El hombre, delgado y con bluyines desteñidos, brincó la máquina registradora con una bolsa en la mano. El bus estaba casi vacío. Se acomodó la cachucha y empezó a hablarle a los pasajeros, situación difícil, no hay empleo, vendo confites.

Había sido drogadicto y lo repetía cada dos frases; avanzó por el corredor del vehículo repartiendo barritas de mentas, sin compromiso, recíbamela aunque sea, naranja, fresa y limón, tres por quinientos para su mayor economía.

Una mujer iba mirando por la ventanilla, absorta. El vendedor se dirigió a ella y fue ignorado, pero insistió y le salió de la boca un Niña por favor y la señora, de unos cuarenta y cinco años, giró la cabeza, estiró su mano y recibió dos barritas de mentas.
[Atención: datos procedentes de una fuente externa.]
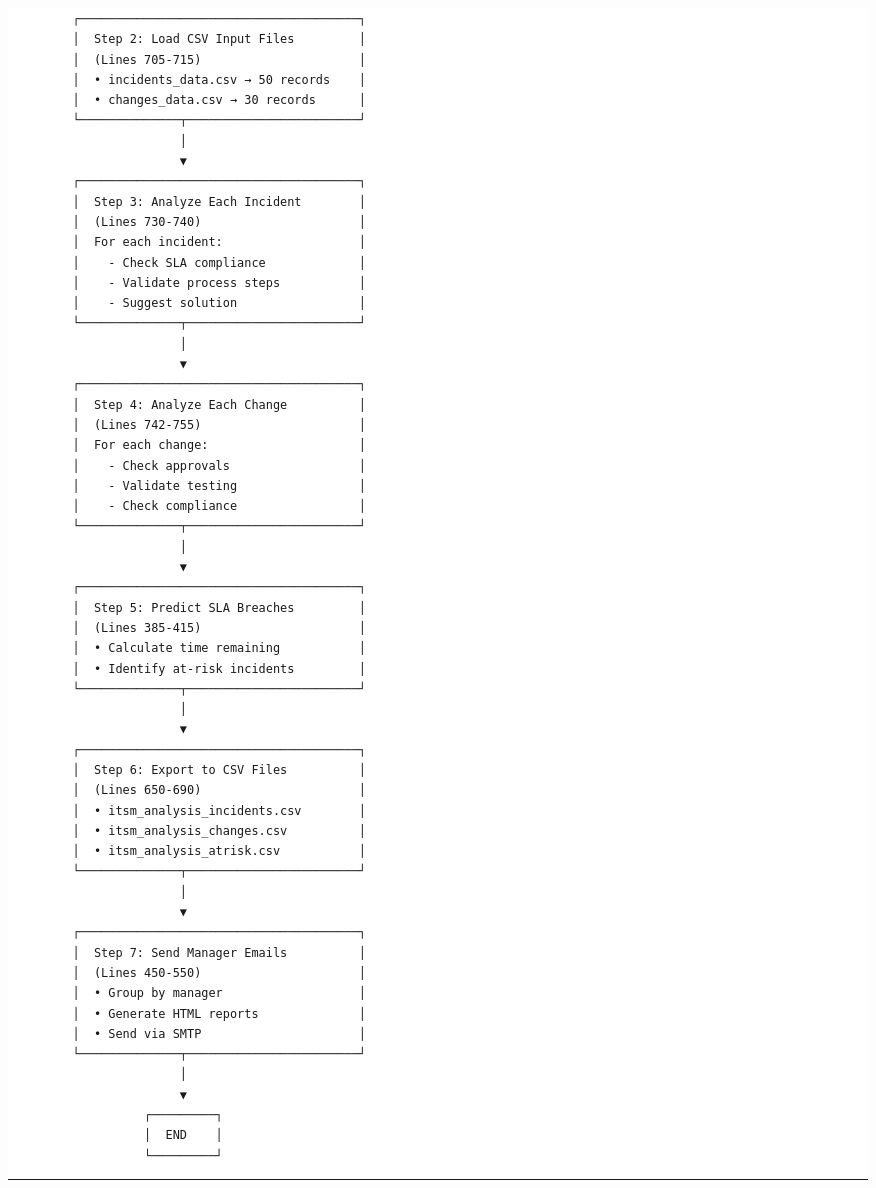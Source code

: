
 ```
         ┌───────────────────────────────────────┐
         │  Step 2: Load CSV Input Files         │
         │  (Lines 705-715)                      │
         │  • incidents_data.csv → 50 records    │
         │  • changes_data.csv → 30 records      │
         └──────────────┬────────────────────────┘
                        │
                        ▼
         ┌───────────────────────────────────────┐
         │  Step 3: Analyze Each Incident        │
         │  (Lines 730-740)                      │
         │  For each incident:                   │
         │    - Check SLA compliance             │
         │    - Validate process steps           │
         │    - Suggest solution                 │
         └──────────────┬────────────────────────┘
                        │
                        ▼
         ┌───────────────────────────────────────┐
         │  Step 4: Analyze Each Change          │
         │  (Lines 742-755)                      │
         │  For each change:                     │
         │    - Check approvals                  │
         │    - Validate testing                 │
         │    - Check compliance                 │
         └──────────────┬────────────────────────┘
                        │
                        ▼
         ┌───────────────────────────────────────┐
         │  Step 5: Predict SLA Breaches         │
         │  (Lines 385-415)                      │
         │  • Calculate time remaining           │
         │  • Identify at-risk incidents         │
         └──────────────┬────────────────────────┘
                        │
                        ▼
         ┌───────────────────────────────────────┐
         │  Step 6: Export to CSV Files          │
         │  (Lines 650-690)                      │
         │  • itsm_analysis_incidents.csv        │
         │  • itsm_analysis_changes.csv          │
         │  • itsm_analysis_atrisk.csv           │
         └──────────────┬────────────────────────┘
                        │
                        ▼
         ┌───────────────────────────────────────┐
         │  Step 7: Send Manager Emails          │
         │  (Lines 450-550)                      │
         │  • Group by manager                   │
         │  • Generate HTML reports              │
         │  • Send via SMTP                      │
         └──────────────┬────────────────────────┘
                        │
                        ▼
                   ┌─────────┐
                   │  END    │
                   └─────────┘
```

---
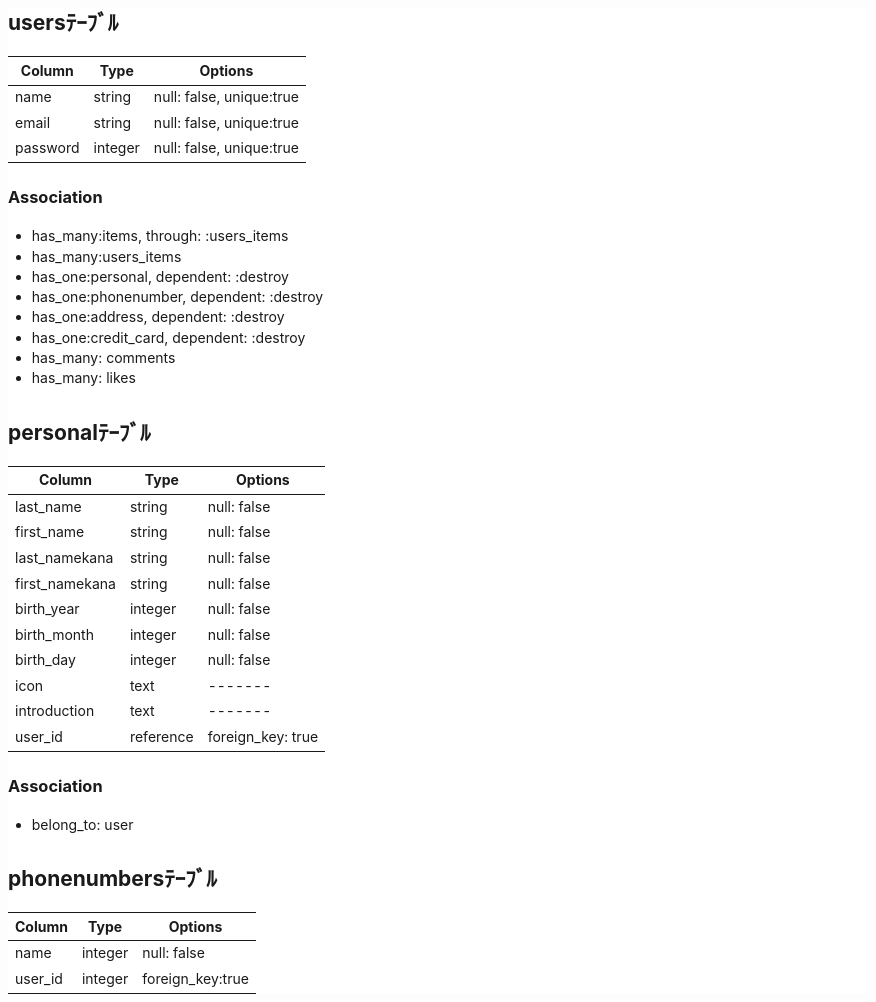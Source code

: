 ## usersﾃｰﾌﾞﾙ
|Column|Type|Options|
|------|----|-------|
|name|string|null: false, unique:true|
|email|string|null: false, unique:true|
|password|integer|null: false, unique:true|

### Association
- has_many:items, through: :users_items
- has_many:users_items
- has_one:personal, dependent: :destroy
- has_one:phonenumber, dependent: :destroy
- has_one:address, dependent: :destroy
- has_one:credit_card, dependent: :destroy
- has_many: comments
- has_many: likes

## personalﾃｰﾌﾞﾙ
|Column|Type|Options|
|------|----|-------|
|last_name|string|null: false|
|first_name|string|null: false|
|last_namekana|string|null: false|
|first_namekana|string|null: false|
|birth_year|integer|null: false|
|birth_month|integer|null: false|
|birth_day|integer|null: false|
|icon|text|-------|
|introduction|text|-------|
|user_id|reference|foreign_key: true|

### Association
- belong_to: user

## phonenumbersﾃｰﾌﾞﾙ
|Column|Type|Options|
|------|----|-------|
|name|integer|null: false|
|user_id|integer|foreign_key:true|
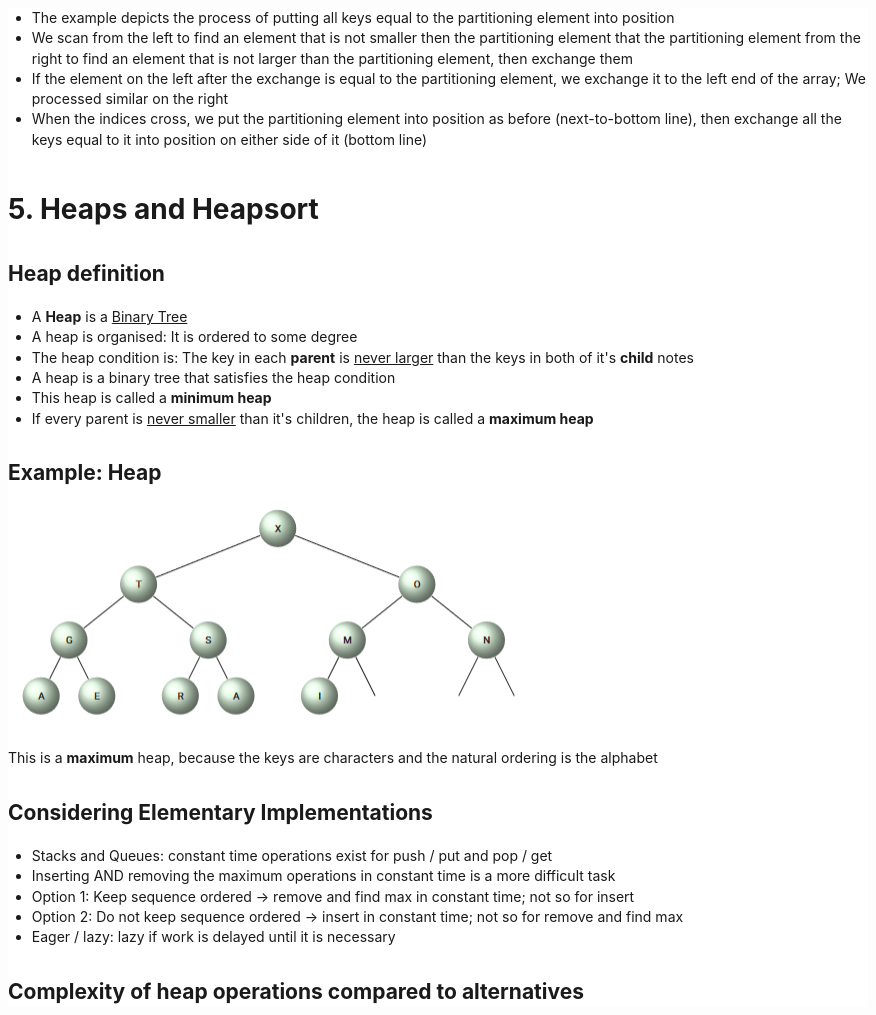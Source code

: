 - The example depicts the process of putting all keys equal to the partitioning element into position
- We scan from the left to find an element that is not smaller then the partitioning element that the partitioning element from the right to find an element that is not larger than the partitioning element, then exchange them
- If the element on the left after the exchange is equal to the partitioning element, we exchange it to the left end of the array; We processed similar on the right
- When the indices cross, we put the partitioning element into position as before (next-to-bottom line), then exchange all the keys equal to it into position on either side of it (bottom line)

# 5. Heaps and Heapsort <a name="fifth"> </a>

## Heap definition
- A **Heap** is a <ins>Binary Tree</ins>
- A heap is organised: It is ordered to some degree
- The heap condition is: The key in each **parent** is <ins>never larger</ins> than the keys in both of it's **child** notes
- A heap is a binary tree that satisfies the heap condition
- This heap is called a **minimum heap**
- If every parent is <ins>never smaller</ins> than it's children, the heap is called a **maximum heap**

## Example: Heap

![heap](pictures/heap_example.png)

This is a **maximum** heap, because the keys are characters and the natural ordering is the alphabet

## Considering Elementary Implementations

- Stacks and Queues: constant time operations exist for push / put and pop / get
- Inserting AND removing the maximum operations in constant time is a more difficult task
- Option 1: Keep sequence ordered -> remove and find max in constant time; not so for insert
- Option 2: Do not keep sequence ordered -> insert in constant time; not so for remove and find max
- Eager / lazy: lazy if work is delayed until it is necessary

## Complexity of heap operations compared to alternatives
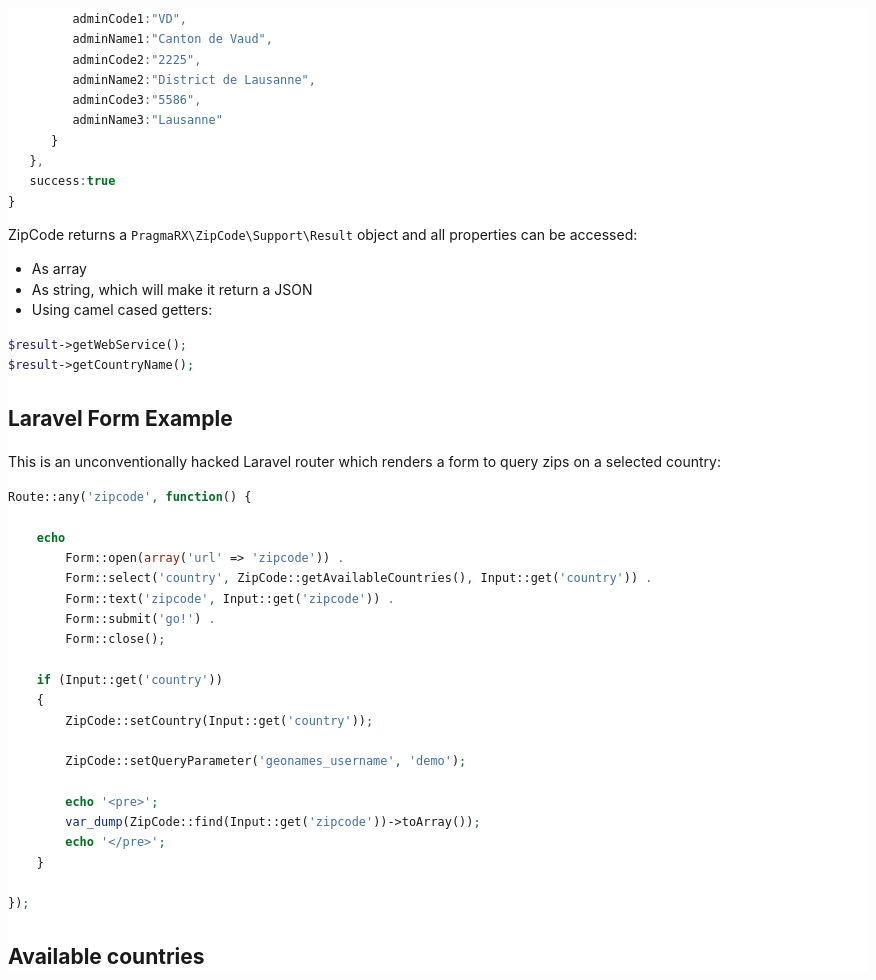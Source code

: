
 ```javascript
         adminCode1:"VD",
         adminName1:"Canton de Vaud",
         adminCode2:"2225",
         adminName2:"District de Lausanne",
         adminCode3:"5586",
         adminName3:"Lausanne"
      }
   },
   success:true
}
```

ZipCode returns a `PragmaRX\ZipCode\Support\Result` object and all properties can be accessed:

* As array
* As string, which will make it return a JSON
* Using camel cased getters:

```php
$result->getWebService();
$result->getCountryName();
```

## Laravel Form Example

This is an unconventionally hacked Laravel router which renders a form to query zips on a selected country:

```php
Route::any('zipcode', function() {

    echo
        Form::open(array('url' => 'zipcode')) .
        Form::select('country', ZipCode::getAvailableCountries(), Input::get('country')) .
        Form::text('zipcode', Input::get('zipcode')) .
        Form::submit('go!') .
        Form::close();

    if (Input::get('country'))
    {
        ZipCode::setCountry(Input::get('country'));

        ZipCode::setQueryParameter('geonames_username', 'demo');

        echo '<pre>';
        var_dump(ZipCode::find(Input::get('zipcode'))->toArray());
        echo '</pre>';
    }

});
```

## Available countries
El pasajero del lado esbozó una sonrisa, al igual que una joven que iba detrás, cuando la palabra Niña flotó en el aire; el vendedor siguió repartiendo los confites mientras la mujer, que ya lucía algunas canas, volvió a mirar la ciudad con un gesto plácido y las golosinas en su regazo.

Al cabo de un par de minutos, el tipo, que decía preferir vender chucherías en los buses que atracar, empezó a deshacer su ronda y cuando quiso recibir las barritas de la Niña, ésta le entregó una moneda de quinientos; mudo él, muda ella, pero rejuvenecida, guardó sus dulces en el bolso y volvió la mirada afuera.